CT calibration for two-dimensional scaling of proton pencil beams

Abstract

For proton dose calculations in heterogeneous media, it was shown in a previous work that the conventional pencil beam approach based on pathlength scaling does not properly account for scattering effects in nonwater media (Szymanowski and Oelfke 2002 Phys. Med. Biol. 47 3313–30). A two-dimensional scaling method was therefore introduced, which is able to predict with high accuracy the propagation of proton pencil beams both along the depth and the lateral directions in inhomogeneous media. In order to integrate this improved pencil beam algorithm in a CT based treatment planning system, two CT calibration curves are needed. The first one relates the Hounsfield numbers to the relative stopping powers, as for the conventional pencil beam approach. The second curve is to relate the Hounsfield numbers to the material-specific lateral scaling factors. The purpose of this work is to provide the CT calibration curves needed for the integration of the pencil beam algorithm featuring the two-dimensional scaling method.
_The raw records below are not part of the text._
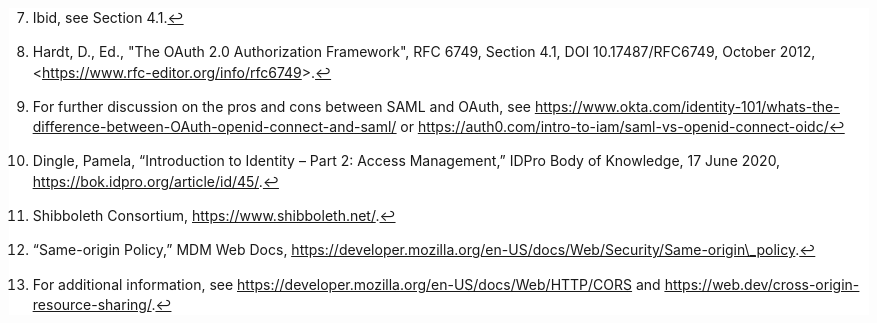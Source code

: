 7.  <div id="fn7">

    Ibid, see Section 4.1.<a href="#fnref7" class="footnote-back">↩︎</a>

    </div>

8.  <div id="fn8">

    Hardt, D., Ed., "The OAuth 2.0 Authorization Framework", RFC 6749,
    Section 4.1, DOI 10.17487/RFC6749, October 2012,
    &lt;<https://www.rfc-editor.org/info/rfc6749>&gt;.<a href="#fnref8" class="footnote-back">↩︎</a>

    </div>

9.  <div id="fn9">

    For further discussion on the pros and cons between SAML and OAuth,
    see
    [<u>https://www.okta.com/identity-101/whats-the-difference-between-OAuth-openid-connect-and-saml/</u>](https://www.okta.com/identity-101/whats-the-difference-between-OAuth-openid-connect-and-saml/)
    or
    [<u>https://auth0.com/intro-to-iam/saml-vs-openid-connect-oidc/</u>](https://auth0.com/intro-to-iam/saml-vs-openid-connect-oidc/)<a href="#fnref9" class="footnote-back">↩︎</a>

    </div>

10. <div id="fn10">

    Dingle, Pamela, “Introduction to Identity – Part 2: Access
    Management,” IDPro Body of Knowledge, 17 June 2020,
    [<u>https://bok.idpro.org/article/id/45/</u>](https://bok.idpro.org/article/id/45/).<a href="#fnref10" class="footnote-back">↩︎</a>

    </div>

11. <div id="fn11">

    Shibboleth Consortium,
    [<u>https://www.shibboleth.net/</u>](https://www.shibboleth.net/).<a href="#fnref11" class="footnote-back">↩︎</a>

    </div>

12. <div id="fn12">

    “Same-origin Policy,” MDM Web Docs,
    [<u>https://developer.mozilla.org/en-US/docs/Web/Security/Same-origin\_policy</u>](https://developer.mozilla.org/en-US/docs/Web/Security/Same-origin_policy).<a href="#fnref12" class="footnote-back">↩︎</a>

    </div>

13. <div id="fn13">

    For additional information, see
    [<u>https://developer.mozilla.org/en-US/docs/Web/HTTP/CORS</u>](https://developer.mozilla.org/en-US/docs/Web/HTTP/CORS)
    and
    <u>https://web.dev/cross-origin-resource-sharing/</u>.<a href="#fnref13" class="footnote-back">↩︎</a>

    </div>

</div>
Similarly to as suggested by Schneider et al (1996 Phys. Med. Biol. 41 111–24) for the calibration curve in terms of stopping powers, we follow a stoichiometric procedure to get the calibration curve in terms of material-specific lateral scaling factors. The calibration curves for a CT scanner of the type Siemens Somatom Plus 4 are obtained from the analytical calculation of the CT Hounsfield numbers, relative stopping powers and material-specific lateral scaling factors for human biological tissues.